Muitas pessoas associam diretamente o crescimento da região abdominal ao consumo excessivo de chopp ou cerveja no fim de semana. Mas você sabe por que isso realmente acontece? A resposta está na forma como o nosso metabolismo reage à presença do álcool e na alta densidade calórica dessas bebidas.

O principal culpado por esse acúmulo de gordura é o fígado. Como o álcool é uma substância tóxica, o organismo o trata como prioridade absoluta para a desintoxicação. Enquanto o fígado se desdobra para metabolizar e eliminar o álcool do corpo, o processo de queima de gorduras e carboidratos é interrompido. Como consequência direta dessa pausa no metabolismo natural, a gordura que seria gasta acaba sendo armazenada, concentrando-se principalmente na região do abdômen.

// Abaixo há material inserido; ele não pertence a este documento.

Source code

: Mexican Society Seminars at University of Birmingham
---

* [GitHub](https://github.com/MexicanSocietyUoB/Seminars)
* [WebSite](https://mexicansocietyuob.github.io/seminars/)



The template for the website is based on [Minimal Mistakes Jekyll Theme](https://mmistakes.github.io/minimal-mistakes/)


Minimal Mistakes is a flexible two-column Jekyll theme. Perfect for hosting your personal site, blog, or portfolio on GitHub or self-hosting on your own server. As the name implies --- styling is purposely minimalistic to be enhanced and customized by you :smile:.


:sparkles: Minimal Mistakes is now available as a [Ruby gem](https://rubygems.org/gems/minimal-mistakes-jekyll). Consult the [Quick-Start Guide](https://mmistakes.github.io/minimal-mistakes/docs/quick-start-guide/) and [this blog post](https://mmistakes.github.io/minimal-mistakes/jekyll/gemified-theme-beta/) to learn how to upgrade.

Além do fator metabólico, a cerveja é uma bebida extremamente calórica. Um único copo pode conter facilmente cerca de 150 calorias. Quando consumida em grandes volumes, o saldo calórico diário dispara rapidamente. Esse excesso gera um aumento considerável da gordura visceral, que é aquela que fica depositada entre os órgãos vitais. Ao contrário da gordura subcutânea, a gordura visceral é metabolicamente ativa e perigosa, aumentando os riscos de desenvolvimento de doenças cardiovasculares e diabetes tipo 2.

Para reverter esse quadro e eliminar a indesejada saliência abdominal, a moderação é o primeiro passo essencial. Combinar a redução do consumo de bebidas alcoólicas a uma dieta equilibrada e à prática regular de exercícios aeróbicos ajuda a reativar o metabolismo e a queimar os estoques acumulados. Cuidar da saúde do fígado e manter uma hidratação constante com água entre um copo e outro também são estratégias fundamentais para manter o corpo em equilíbrio.